By the mid-2000s, growing recognition of the magnitude of the out-of-school, out-of-work young adult crisis in New York City sparked the publication of several groundbreaking reports. These reports focused attention on the need for an independent entity to unite funders, practitioners, government officials, employers and other stakeholders in common cause, serving as catalyst for the creation and evolution of JobsFirstNYC. These reports include:

  • Mark Levitan, Out of School, Out of Work . . . Out of Luck?: New York City’s Disconnected Youth (Community Service Society, January 2005). One of the first major studies of New York City’s “disconnected youth,” defined as 16- through 24-year-old who are neither attending school nor participating in the labor force. The study showed that disconnected young people are an “at risk” group, more likely than other young people to engage in activities that are destructive to themselves and their communities. Adults who have experienced prolonged spells of disconnection in their youth are more likely than other adults to experience long bouts of joblessness and earn lower wages throughout their lives.

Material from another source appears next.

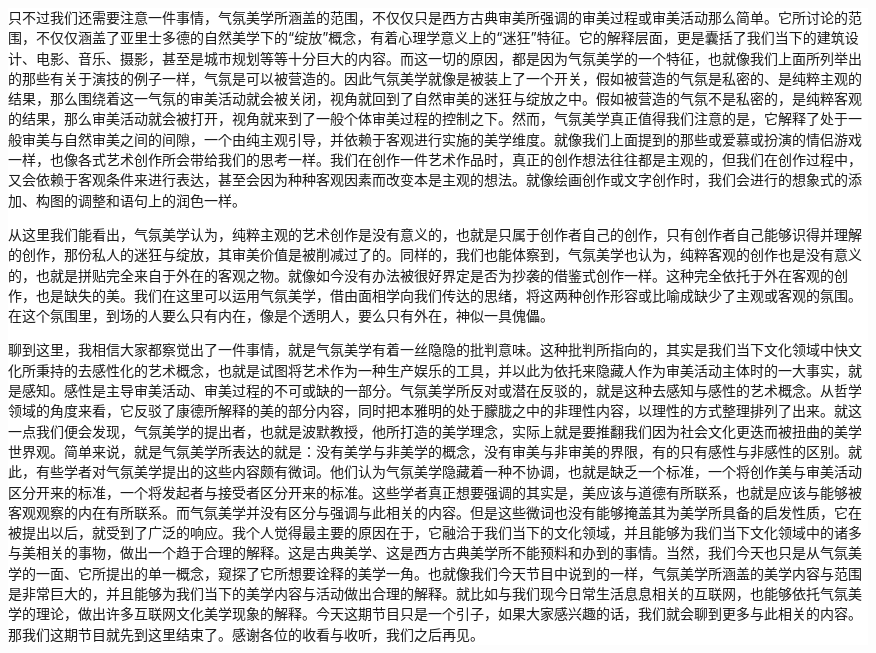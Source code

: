 只不过我们还需要注意一件事情，气氛美学所涵盖的范围，不仅仅只是西方古典审美所强调的审美过程或审美活动那么简单。它所讨论的范围，不仅仅涵盖了亚里士多德的自然美学下的“绽放”概念，有着心理学意义上的“迷狂”特征。它的解释层面，更是囊括了我们当下的建筑设计、电影、音乐、摄影，甚至是城市规划等等十分巨大的内容。而这一切的原因，都是因为气氛美学的一个特征，也就像我们上面所列举出的那些有关于演技的例子一样，气氛是可以被营造的。因此气氛美学就像是被装上了一个开关，假如被营造的气氛是私密的、是纯粹主观的结果，那么围绕着这一气氛的审美活动就会被关闭，视角就回到了自然审美的迷狂与绽放之中。假如被营造的气氛不是私密的，是纯粹客观的结果，那么审美活动就会被打开，视角就来到了一般个体审美过程的控制之下。然而，气氛美学真正值得我们注意的是，它解释了处于一般审美与自然审美之间的间隙，一个由纯主观引导，并依赖于客观进行实施的美学维度。就像我们上面提到的那些或爱慕或扮演的情侣游戏一样，也像各式艺术创作所会带给我们的思考一样。我们在创作一件艺术作品时，真正的创作想法往往都是主观的，但我们在创作过程中，又会依赖于客观条件来进行表达，甚至会因为种种客观因素而改变本是主观的想法。就像绘画创作或文字创作时，我们会进行的想象式的添加、构图的调整和语句上的润色一样。

从这里我们能看出，气氛美学认为，纯粹主观的艺术创作是没有意义的，也就是只属于创作者自己的创作，只有创作者自己能够识得并理解的创作，那份私人的迷狂与绽放，其审美价值是被削减过了的。同样的，我们也能体察到，气氛美学也认为，纯粹客观的创作也是没有意义的，也就是拼贴完全来自于外在的客观之物。就像如今没有办法被很好界定是否为抄袭的借鉴式创作一样。这种完全依托于外在客观的创作，也是缺失的美。我们在这里可以运用气氛美学，借由面相学向我们传达的思绪，将这两种创作形容或比喻成缺少了主观或客观的氛围。在这个氛围里，到场的人要么只有内在，像是个透明人，要么只有外在，神似一具傀儡。

聊到这里，我相信大家都察觉出了一件事情，就是气氛美学有着一丝隐隐的批判意味。这种批判所指向的，其实是我们当下文化领域中快文化所秉持的去感性化的艺术概念，也就是试图将艺术作为一种生产娱乐的工具，并以此为依托来隐藏人作为审美活动主体时的一大事实，就是感知。感性是主导审美活动、审美过程的不可或缺的一部分。气氛美学所反对或潜在反驳的，就是这种去感知与感性的艺术概念。从哲学领域的角度来看，它反驳了康德所解释的美的部分内容，同时把本雅明的处于朦胧之中的非理性内容，以理性的方式整理排列了出来。就这一点我们便会发现，气氛美学的提出者，也就是波默教授，他所打造的美学理念，实际上就是要推翻我们因为社会文化更迭而被扭曲的美学世界观。简单来说，就是气氛美学所表达的就是：没有美学与非美学的概念，没有审美与非审美的界限，有的只有感性与非感性的区别。就此，有些学者对气氛美学提出的这些内容颇有微词。他们认为气氛美学隐藏着一种不协调，也就是缺乏一个标准，一个将创作美与审美活动区分开来的标准，一个将发起者与接受者区分开来的标准。这些学者真正想要强调的其实是，美应该与道德有所联系，也就是应该与能够被客观观察的内在有所联系。而气氛美学并没有区分与强调与此相关的内容。但是这些微词也没有能够掩盖其为美学所具备的启发性质，它在被提出以后，就受到了广泛的响应。我个人觉得最主要的原因在于，它融洽于我们当下的文化领域，并且能够为我们当下文化领域中的诸多与美相关的事物，做出一个趋于合理的解释。这是古典美学、这是西方古典美学所不能预料和办到的事情。当然，我们今天也只是从气氛美学的一面、它所提出的单一概念，窥探了它所想要诠释的美学一角。也就像我们今天节目中说到的一样，气氛美学所涵盖的美学内容与范围是非常巨大的，并且能够为我们当下的美学内容与活动做出合理的解释。就比如与我们现今日常生活息息相关的互联网，也能够依托气氛美学的理论，做出许多互联网文化美学现象的解释。今天这期节目只是一个引子，如果大家感兴趣的话，我们就会聊到更多与此相关的内容。那我们这期节目就先到这里结束了。感谢各位的收看与收听，我们之后再见。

  • New York City’s Young Adult Task Force, The Time is Now: Implementing One System for New York City’s Emerging Workforce (November 2005). A call to action by fifty influential stakeholders focused on reducing the number of disengaged young people in New York City.
  • David Jason Fischer, Chance of a Lifetime (Center for an Urban Future, May 2006). This report highlighed the unprecedented opportunity to move substantial numbers of young, at-risk New Yorkers into career-track jobs created by the impending retirement of tens of thousands of Baby Boomers. The report identified specific fields expected to face significant demand for new workers with modest education and training in the coming decades.
  • Laura Wyckoff, Siobhan M. Cooney, Danijela Korom Djakovic and Wendy S. McClanahan, Disconnected Young People in New York City: Crisis and Opportunity(PPV, 2008). Commissioned by JobsFirstNYC, this report examines what is known about New York City’s disconnected youth—16- to 24-year-olds who are not working and are not in school. The report explores the roots of disconnection and identifies five priority populations of young people who are at high risk of becoming disconnected. It presents information about specific areas of the city with high concentrations of disconnected young people and summarizes a number of promising strategies for reclaiming this important human resource.

The reports are collected in a single .zip folder for easy download.